[Opening Records shown section]

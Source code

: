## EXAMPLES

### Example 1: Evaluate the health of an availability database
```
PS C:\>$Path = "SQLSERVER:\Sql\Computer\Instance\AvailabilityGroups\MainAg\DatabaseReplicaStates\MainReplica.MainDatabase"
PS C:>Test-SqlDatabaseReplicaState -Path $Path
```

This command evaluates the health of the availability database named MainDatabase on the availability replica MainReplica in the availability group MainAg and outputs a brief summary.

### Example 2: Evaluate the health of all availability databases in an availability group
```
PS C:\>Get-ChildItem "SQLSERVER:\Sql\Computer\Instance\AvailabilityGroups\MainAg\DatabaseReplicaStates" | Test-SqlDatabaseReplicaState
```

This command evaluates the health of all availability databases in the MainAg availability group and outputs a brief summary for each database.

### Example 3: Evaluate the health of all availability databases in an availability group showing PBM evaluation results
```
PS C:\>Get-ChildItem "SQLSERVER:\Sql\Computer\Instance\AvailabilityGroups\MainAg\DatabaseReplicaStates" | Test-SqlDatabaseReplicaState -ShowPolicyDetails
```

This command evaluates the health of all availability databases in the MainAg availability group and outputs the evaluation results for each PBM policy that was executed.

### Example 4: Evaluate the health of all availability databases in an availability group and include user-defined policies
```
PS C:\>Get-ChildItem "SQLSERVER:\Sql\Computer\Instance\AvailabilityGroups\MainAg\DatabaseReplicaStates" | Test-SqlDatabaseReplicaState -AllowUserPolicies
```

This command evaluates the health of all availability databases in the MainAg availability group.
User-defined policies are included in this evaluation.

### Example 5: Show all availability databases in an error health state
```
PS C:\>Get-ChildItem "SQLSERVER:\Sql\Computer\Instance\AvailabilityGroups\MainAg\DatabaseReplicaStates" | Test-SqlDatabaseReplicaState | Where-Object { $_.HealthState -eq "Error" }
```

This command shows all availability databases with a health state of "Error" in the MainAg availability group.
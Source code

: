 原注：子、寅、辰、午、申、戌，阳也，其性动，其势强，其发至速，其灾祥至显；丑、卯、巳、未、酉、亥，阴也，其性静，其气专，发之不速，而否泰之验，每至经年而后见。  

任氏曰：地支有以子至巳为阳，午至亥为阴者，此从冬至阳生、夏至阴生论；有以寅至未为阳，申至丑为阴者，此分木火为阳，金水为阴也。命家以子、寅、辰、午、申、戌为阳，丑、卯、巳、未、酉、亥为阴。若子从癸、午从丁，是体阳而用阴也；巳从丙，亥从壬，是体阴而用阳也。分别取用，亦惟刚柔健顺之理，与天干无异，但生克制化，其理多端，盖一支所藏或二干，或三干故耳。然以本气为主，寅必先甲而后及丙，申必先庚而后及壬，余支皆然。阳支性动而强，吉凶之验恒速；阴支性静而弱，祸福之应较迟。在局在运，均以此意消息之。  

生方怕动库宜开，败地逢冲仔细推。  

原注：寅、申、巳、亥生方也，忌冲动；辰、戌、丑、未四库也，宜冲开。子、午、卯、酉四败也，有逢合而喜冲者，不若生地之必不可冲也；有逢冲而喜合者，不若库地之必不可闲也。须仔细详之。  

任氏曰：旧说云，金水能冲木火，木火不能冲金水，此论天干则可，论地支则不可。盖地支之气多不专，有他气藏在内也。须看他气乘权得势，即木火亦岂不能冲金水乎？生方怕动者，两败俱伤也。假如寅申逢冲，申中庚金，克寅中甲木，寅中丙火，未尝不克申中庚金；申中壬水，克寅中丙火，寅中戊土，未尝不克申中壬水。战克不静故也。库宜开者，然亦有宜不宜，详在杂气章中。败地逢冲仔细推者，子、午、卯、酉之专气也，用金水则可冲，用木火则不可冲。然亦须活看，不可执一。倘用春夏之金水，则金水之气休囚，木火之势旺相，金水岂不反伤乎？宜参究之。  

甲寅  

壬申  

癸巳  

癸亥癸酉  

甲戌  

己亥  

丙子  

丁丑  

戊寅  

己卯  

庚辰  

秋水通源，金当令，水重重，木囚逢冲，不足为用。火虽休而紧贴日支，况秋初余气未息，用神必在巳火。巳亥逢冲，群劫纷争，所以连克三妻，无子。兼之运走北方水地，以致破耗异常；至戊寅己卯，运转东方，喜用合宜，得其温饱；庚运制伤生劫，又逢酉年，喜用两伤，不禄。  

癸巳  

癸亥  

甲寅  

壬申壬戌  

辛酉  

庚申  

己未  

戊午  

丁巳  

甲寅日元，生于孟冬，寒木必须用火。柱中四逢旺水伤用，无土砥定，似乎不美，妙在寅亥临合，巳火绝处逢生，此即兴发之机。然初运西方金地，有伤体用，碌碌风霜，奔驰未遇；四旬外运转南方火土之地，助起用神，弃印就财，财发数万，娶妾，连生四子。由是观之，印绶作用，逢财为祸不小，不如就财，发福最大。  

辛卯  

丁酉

[Closing Records shown section]

• [Problem requirements]
Search the records for the word "ChildItem". Copy each line where it appears.

• [Task answer]
PS C:\>Get-ChildItem "SQLSERVER:\Sql\Computer\Instance\AvailabilityGroups\MainAg\DatabaseReplicaStates" | Test-SqlDatabaseReplicaState
PS C:\>Get-ChildItem "SQLSERVER:\Sql\Computer\Instance\AvailabilityGroups\MainAg\DatabaseReplicaStates" | Test-SqlDatabaseReplicaState -ShowPolicyDetails
PS C:\>Get-ChildItem "SQLSERVER:\Sql\Computer\Instance\AvailabilityGroups\MainAg\DatabaseReplicaStates" | Test-SqlDatabaseReplicaState -AllowUserPolicies
PS C:\>Get-ChildItem "SQLSERVER:\Sql\Computer\Instance\AvailabilityGroups\MainAg\DatabaseReplicaStates" | Test-SqlDatabaseReplicaState | Where-Object { $_.HealthState -eq "Error" }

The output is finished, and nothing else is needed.